Beneath this line is the data. Output exactly the lines from the line with "## Data Source and Data Description" to the line with "The Lending Club", both ends included, and nothing more.

==================================================

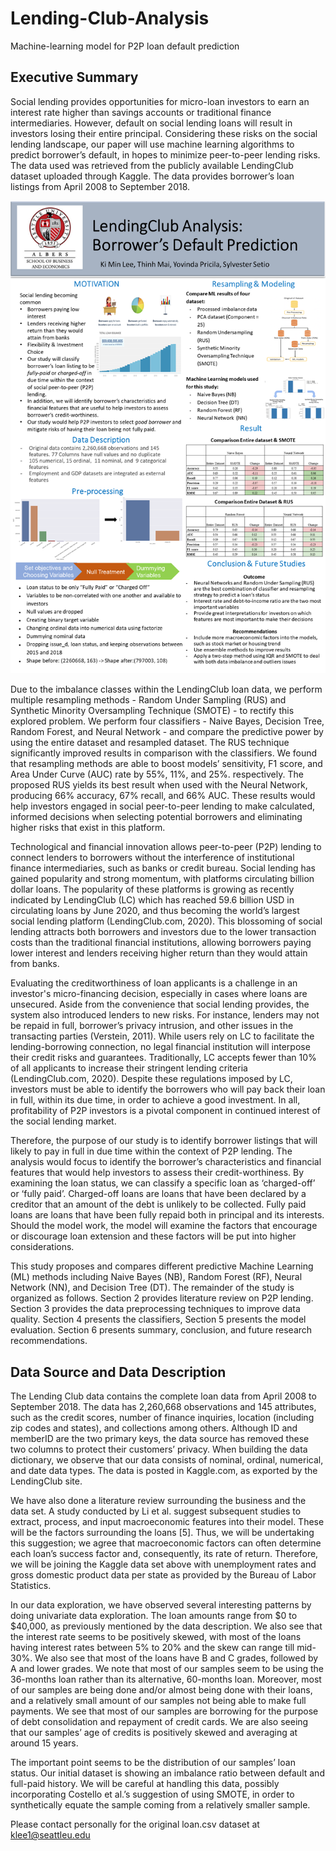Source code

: # Lending-Club-Analysis
Machine-learning model for P2P loan default prediction
## Executive Summary
Social lending provides opportunities for micro-loan investors to earn an interest rate higher than savings accounts or traditional finance intermediaries. However, default on social lending loans will result in investors losing their entire principal. Considering these risks on the social lending landscape, our paper will use machine learning algorithms to predict borrower’s default, in hopes to minimize peer-to-peer lending risks. The data used was retrieved from the publicly available LendingClub dataset uploaded through Kaggle. The data provides borrower’s loan listings from April 2008 to September 2018. 

![](Poster.PNG)

Due to the imbalance classes within the LendingClub loan data, we perform multiple resampling methods - Random Under Sampling (RUS) and Synthetic Minority Oversampling Technique (SMOTE) - to rectify this explored problem. We perform four classifiers - Naive Bayes, Decision Tree, Random Forest, and Neural Network - and compare the predictive power by using the entire dataset and resampled dataset. The RUS technique significantly improved results in comparison with the classifiers. We found that resampling methods are able to boost models’ sensitivity, F1 score, and Area Under Curve (AUC) rate by 55%, 11%, and 25%. respectively. The proposed RUS yields its best result when used with the Neural Network, producing 66% accuracy, 67% recall, and 66% AUC. These results would help investors engaged in social peer-to-peer lending to make calculated, informed decisions when selecting potential borrowers and eliminating higher risks that exist in this platform. 

Technological and financial innovation allows peer-to-peer (P2P) lending to connect lenders to borrowers without the interference of institutional finance intermediaries, such as banks or credit bureau. Social lending has gained popularity and strong momentum, with platforms circulating billion dollar loans. The popularity of these  platforms is growing as recently indicated by LendingClub (LC) which has reached 59.6 billion USD in circulating loans by June 2020, and thus becoming the world’s largest social lending platform (LendingClub.com, 2020). This blossoming of social lending attracts both borrowers and investors due to the lower transaction costs than the traditional financial institutions, allowing borrowers paying lower interest and lenders receiving higher return than they would attain from banks. 

Evaluating the creditworthiness of loan applicants is a challenge in an investor's micro-financing decision, especially in cases where loans are unsecured. Aside from the convenience that social lending provides, the system also introduced lenders to new risks. For instance, lenders may not be repaid in full, borrower’s privacy intrusion, and other issues in the transacting parties (Verstein, 2011). While users rely on LC to facilitate the lending-borrowing connection, no legal financial institution will interpose their credit risks and guarantees. Traditionally, LC accepts fewer than 10% of all applicants to increase their stringent lending criteria (LendingClub.com, 2020). Despite these regulations imposed by LC, investors must be able to identify the borrowers who will pay back their loan in full, within its due time, in order to achieve a good investment. In all, profitability of P2P investors is a pivotal component in continued interest of the social lending market. 

Therefore, the purpose of our study is to identify borrower listings that will likely to pay in full in due time within the context of P2P lending. The analysis would focus to identify the borrower’s characteristics and financial features that would help investors to assess their credit-worthiness. By examining the loan status, we can classify a specific loan as ‘charged-off’ or ‘fully paid’. Charged-off loans are loans that have been declared by a creditor that an amount of the debt is unlikely to be collected. Fully paid loans are loans that have been fully repaid both in principal and its interests. Should the model work, the model will examine the factors that encourage or discourage loan extension and these factors will be put into higher considerations. 

This study proposes and compares different predictive Machine Learning (ML) methods including Naive Bayes (NB), Random Forest (RF), Neural Network (NN), and Decision Tree (DT). The remainder of the study is organized as follows. Section 2 provides literature review on P2P lending. Section 3 provides the data preprocessing techniques to improve data quality. Section 4 presents the classifiers, Section 5 presents the model evaluation. Section 6 presents summary, conclusion, and future research recommendations. 

## Data Source and Data Description
The Lending Club data contains the complete loan data from April 2008 to September 2018. The data has 2,260,668 observations and 145 attributes, such as the credit scores, number of finance inquiries, location (including zip codes and states), and collections among others. Although ID and memberID are the two primary keys, the data source has removed these two columns to protect their customers’ privacy. When building the data dictionary, we observe that our data consists of nominal, ordinal, numerical, and date data types. The data is posted in Kaggle.com, as exported by the LendingClub site. 

We have also done a literature review surrounding the business and the data set. A study conducted by Li et al. suggest subsequent studies to extract, process, and input macroeconomic features into their model. These will be the factors surrounding the loans [5]. Thus, we will be undertaking this suggestion; we agree that macroeconomic factors can often determine each loan’s success factor and, consequently, its rate of return. Therefore, we will be joining the Kaggle data set above with unemployment rates and gross domestic product data per state as provided by the Bureau of Labor Statistics. 

In our data exploration, we have observed several interesting patterns by doing univariate data exploration. The loan amounts range from $0 to $40,000, as previously mentioned by the data description. We also see that the interest rate seems to be positively skewed, with most of the loans having interest rates between 5% to 20% and the skew can range till mid-30%. We also see that most of the loans have B and C grades, followed by A and lower grades. We note that most of our samples seem to be using the 36-months loan rather than its alternative, 60-months loan. Moreover, most of our samples are being done and/or almost being done with their loans, and a relatively small amount of our samples not being able to make full payments. We see that most of our samples are borrowing for the purpose of debt consolidation and repayment of credit cards. We are also seeing that our samples’ age of credits is positively skewed and averaging at around 15 years. 

The important point seems to be the distribution of our samples’ loan status. Our initial dataset is showing an imbalance ratio between default and full-paid history. We will be careful at handling this data, possibly incorporating Costello et al.’s suggestion of using SMOTE, in order to synthetically equate the sample coming from a relatively smaller sample. 


Please contact personally for the original loan.csv dataset at klee1@seattleu.edu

==================================================

▶ Expected answer:
## Data Source and Data Description
The Lending Club data contains the complete loan data from April 2008 to September 2018. The data has 2,260,668 observations and 145 attributes, such as the credit scores, number of finance inquiries, location (including zip codes and states), and collections among others. Although ID and memberID are the two primary keys, the data source has removed these two columns to protect their customers’ privacy. When building the data dictionary, we observe that our data consists of nominal, ordinal, numerical, and date data types. The data is posted in Kaggle.com, as exported by the LendingClub site. 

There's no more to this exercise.